ABOUT THIS EXERCISE:
Consider the material that follows. How many of its lines contain "back"? Reply with the number alone.

DATA:
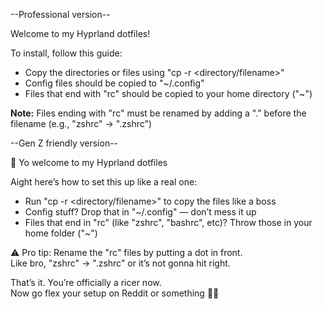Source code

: 
--Professional version--

Welcome to my Hyprland dotfiles!  

To install, follow this guide:  
- Copy the directories or files using "cp -r <directory/filename>"
- Config files should be copied to "~/.config"  
- Files that end with "rc" should be copied to your home directory ("~")  

**Note:** Files ending with "rc" must be renamed by adding a "." before the filename (e.g., "zshrc" → ".zshrc")

--Gen Z friendly version--

🚀 Yo welcome to my Hyprland dotfiles

Aight here’s how to set this up like a real one:

- Run "cp -r <directory/filename>" to copy the files like a boss  
- Config stuff? Drop that in "~/.config" — don’t mess it up  
- Files that end in "rc" (like "zshrc", "bashrc", etc)? Throw those in your home folder ("~")

⚠️ Pro tip: Rename the "rc" files by putting a dot in front.  
Like bro, "zshrc" → ".zshrc" or it’s not gonna hit right.

That’s it. You’re officially a ricer now.  
Now go flex your setup on Reddit or something 🧠🔥

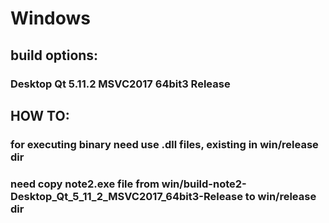 # Windows

## build options:
### Desktop Qt 5.11.2 MSVC2017 64bit3 Release

## HOW TO:
### for executing binary need use .dll files, existing in win/release dir
### need copy note2.exe file from win/build-note2-Desktop_Qt_5_11_2_MSVC2017_64bit3-Release to win/release dir

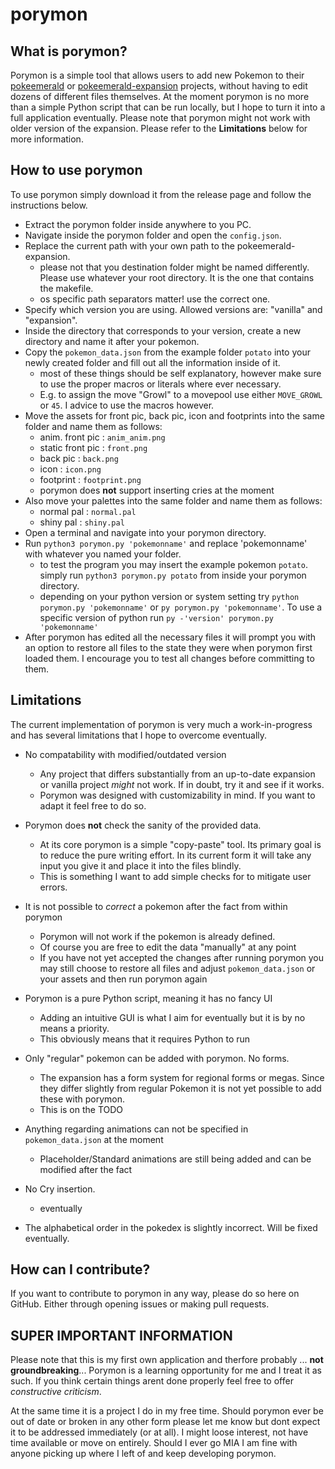 # porymon

## What is porymon?

Porymon is a simple tool that allows users to add new Pokemon to their [pokeemerald](https://github.com/pret/pokeemerald) or [pokeemerald-expansion](https://github.com/rh-hideout/pokeemerald-expansion) projects, without having to edit dozens of different files themselves.
At the moment porymon is no more than a simple Python script that can be run locally, but I hope to turn it into a full application eventually.
Please note that porymon might not work with older version of the expansion. Please refer to the **Limitations** below for more information.

## How to use porymon

To use porymon simply download it from the release page and follow the instructions below.

- Extract the porymon folder inside anywhere to you PC.
- Navigate inside the porymon folder and open the `config.json`.
- Replace the current path with your own path to the pokeemerald-expansion.
    - please not that you destination folder might be named differently. Please use whatever your root directory. It is the one that contains the makefile.
    - os specific path separators matter! use the correct one.
- Specify which version you are using. Allowed versions are: "vanilla" and "expansion".
- Inside the directory that corresponds to your version, create a new directory and name it after your pokemon.
- Copy the `pokemon_data.json` from the example folder `potato` into your newly created folder and fill out all the information inside of it.
    - most of these things should be self explanatory, however make sure to use the proper macros or literals where ever necessary.
    - E.g. to assign the move "Growl" to a movepool use either `MOVE_GROWL` or `45`. I advice to use the macros however.
- Move the assets for front pic, back pic, icon and footprints into the same folder and name them as follows:
    - anim. front pic  : `anim_anim.png`
    - static front pic : `front.png`
    - back pic         : `back.png`
    - icon             : `icon.png`
    - footprint        : `footprint.png`
    - porymon does **not** support inserting cries at the moment
- Also move your palettes into the same folder and name them as follows:
    - normal pal : `normal.pal`
    - shiny pal  : `shiny.pal`
- Open a terminal and navigate into your porymon directory.
- Run `python3 porymon.py 'pokemonname'` and replace 'pokemonname' with whatever you named your folder.
    - to test the program you may insert the example pokemon `potato`. simply run `python3 porymon.py potato` from inside your porymon directory.
    - depending on your python version or system setting try `python porymon.py 'pokemonname'` or `py porymon.py 'pokemonname'`. To use a specific version of python run `py -'version' porymon.py 'pokemonname'`
- After porymon has edited all the necessary files it will prompt you with an option to restore all files to the state they were when porymon first loaded them. I encourage you to test all changes before committing to them.

## Limitations

The current implementation of porymon is very much a work-in-progress and has several limitations that I hope to overcome eventually.

- No compatability with modified/outdated version
    - Any project that differs substantially from an up-to-date expansion or vanilla project *might* not work. If in doubt, try it and see if it works.
    - Porymon was designed with customizability in mind. If you want to adapt it feel free to do so.

- Porymon does **not** check the sanity of the provided data.
    - At its core porymon is a simple "copy-paste" tool. Its primary goal is to reduce the pure writing effort. In its current form it will take any input you give it and place it into the files blindly.
    - This is something I want to add simple checks for to mitigate user errors.

- It is not possible to *correct* a pokemon after the fact from within porymon
    - Porymon will not work if the pokemon is already defined.
    - Of course you are free to edit the data "manually" at any point
    - If you have not yet accepted the changes after running porymon you may still choose to restore all files and adjust `pokemon_data.json` or your assets and then run porymon again

- Porymon is a pure Python script, meaning it has no fancy UI
    - Adding an intuitive GUI is what I aim for eventually but it is by no means a priority.
    - This obviously means that it requires Python to run

- Only "regular" pokemon can be added with porymon. No forms.
    - The expansion has a form system for regional forms or megas. Since they differ slightly from regular Pokemon it is not yet possible to add these with porymon.
    - This is on the TODO

- Anything regarding animations can not be specified in `pokemon_data.json` at the moment
    - Placeholder/Standard animations are still being added and can be modified after the fact

- No Cry insertion.
    - eventually

- The alphabetical order in the pokedex is slightly incorrect. Will be fixed eventually.

## How can I contribute?

If you want to contribute to porymon in any way, please do so here on GitHub. Either through opening issues or making pull requests.

## SUPER IMPORTANT INFORMATION

Please note that this is my first own application and therfore probably ... **not groundbreaking**...
Porymon is a learning opportunity for me and I treat it as such. If you think certain things arent done properly feel free to offer *constructive criticism*.

At the same time it is a project I do in my free time. Should porymon ever be out of date or broken in any other form please let me know but dont expect it to be addressed immediately (or at all). I might loose interest, not have time available or move on entirely. Should I ever go MIA I am fine with anyone picking up where I left of and keep developing porymon.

RESULT FOR THIS TASK:
2